01 April 2021

April 2021 Quiz


Washington. January.

Age: All of these individuals appear to be adults. Given the amount of head streaking and the time of year, it is safe to assume they're in basic plumage (as opposed to "alternate" plumage).

IdentificationWe will ignore the farthest individual facing head on for the time being. This trio of yellow-legged species shows classic fieldmarks, and for the most part, identification is straightforward. Beginning with the palest individual -- the pale-eyed bird facing right -- we see a typical black ring around the bill tip and pale eye: Ring-billed Gull. Just in front of it is a dark-eyed bird with darker upperparts, slender bill tip with very light marks, and heavy smudging to the hindneck. The large p10 mirror (seen on the opposite wing just beyond the tail tip), and large boldly contrasting white tertial crescent make it a fairly standard Mew Gull. This species tends to show a proportionally larger eye on a smaller face. Farthest to the right, with straw-yellow legs is a larger birds with a dark eye, straight bill with signature black-to-red bill pattern near the tip. Everything about it suggests California Gull, with upperparts approximately the same as the Mew Gull. These 3 are our pale to medium gray yellow-legged white-headed gulls and should be learned well. Ring-billed and Mew are 3 cycle gulls, whereas California requires 4 cycles to acquire an adult-like plumage. 

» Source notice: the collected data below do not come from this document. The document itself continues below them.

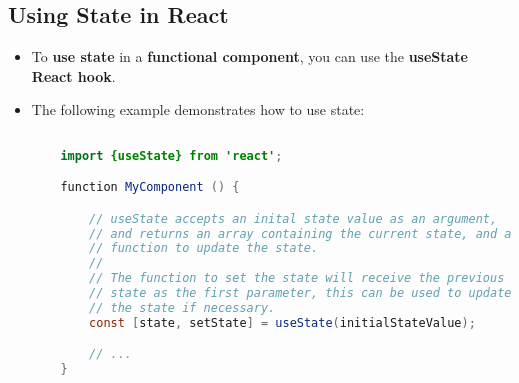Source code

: \documentclass{article}
\begin{document}
    \section*{}

    \subsection*{Using State in React}
    \begin{itemize}
        \item To \textbf{use state} in a \textbf{functional component}, you can use the \textbf{useState React hook}.
        \item The following example demonstrates how to use state:
        \begin{lstlisting}[language=Java]
    
    import {useState} from 'react';

    function MyComponent () {

        // useState accepts an inital state value as an argument, 
        // and returns an array containing the current state, and a 
        // function to update the state.
        //
        // The function to set the state will receive the previous
        // state as the first parameter, this can be used to update
        // the state if necessary.
        const [state, setState] = useState(initialStateValue);

        // ...
    }
        \end{lstlisting}
    \end{itemize}
\end{document}
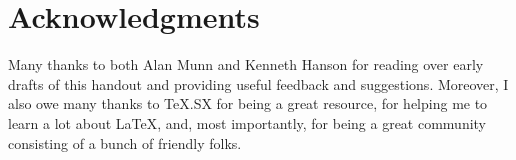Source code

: 
\section{Acknowledgments}
\label{sec:acknowledgments}

Many thanks to both Alan Munn and Kenneth Hanson for reading over early drafts of this handout and providing useful feedback and suggestions.
Moreover, I also owe many thanks to TeX.SX for being a great resource, for helping me to learn a lot about \LaTeX, and, most importantly, for being a great community consisting of a bunch of friendly folks. \resizebox*{!}{1em}{\rubberduck}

Now, if you guessed Ring-billed for the farthest individual, then you guessed correctly. The upperparts do appear a smidgen paler than the California Gull and if the two were standing at the same angle this would be more noticeable. The wider breast and slightly longer leg appearance also "feels" better for Ring-billed over Mew. 

Monthly Notables March 2021


  • Heermann's Gull (2nd cycle). Chatham County, Georgia. 01 March 2021.
    Black-legged Kittiwake (1st cycle). Chautauqua County, New York. 01 March 2021.
  • Slaty-backed Gull (3rd cycle). Halifax County, Nova Scotia. 01 March 2021.
    • 3rd Province Record. 
  • Mew Gull (2nd cycle type). Washoe County, Nevada. 02 March 2021.
  • California Gull (subadult). Virginia Beach County, Virginia. 03 March 2021.
  • Mew Gull (1st cycle). Kings County, New York. 04 March 2021.
    • Continuing from previous month.
  • Slaty-backed Gull (3rd cycle). Kenai Peninsula Borough, Alaska.06 March 2021.
  • Bonaparte's Gull (1st cycle). Kenai Peninsula Borough, Alaska. 06 March 2021.
  • Laughing Gull (2nd cycle). Marin County, California. 02 March 2021.
  • Ross's Gull (adult). Bethel County, Alaska. 09 March 2021.
  • Heermann's Gull (2nd cycle). Volusia County, Florida. 09 March 2021.
  • Glaucous Gull (1st cycle). Union County, New Jersey. 10 March 2021.
  • Ivory Gull (40 individuals). Northern Peninsula-St. Anthony County, NL. 11 March 2021.
  • Great Black-backed Gull (1st cycle). Canadian County, Oklahoma. 12 March 2021.
  • Slaty-backed Gull (adult). Kodiak Island County, Alaska. 13 March 2021.
  • Laughing Gull (adult). Barton County, Nebraska. 14 March 2021.
  • California Gull (1st cycle). East Baton Rouge Parish, Louisiana. 14 March 2021.
  • California Gull (adult). Dare County, North Carolina. 18 March 2021.
  • Slaty-backed Gull (3rd cycle). Comox-Strathcona District, British Columbia. 18 March 2021.
  • Little Gull (1st cycle & adult). Gibson County, Indiana. 20 March 2021.
  • Great Black-backed Gull (adult). Larimer County, Colorado. 22 March 2021.
  • Vega Gull (adult). Santa Clara County, California. 22 March 2021.
  • Slaty-backed Gull (1st cycle). Comax, British Columbia. 22 March 2021.
  • Great Black-backed Gull (1st cycle). Saskatoon County, Saskatchewan. 25 March 2021.
  • Slaty-backed Gull (adult). Ashland County, Wisconsin. 26 March 2021.
  • California Gull (adult). New Haven County, Connecticut. 27 March 2021.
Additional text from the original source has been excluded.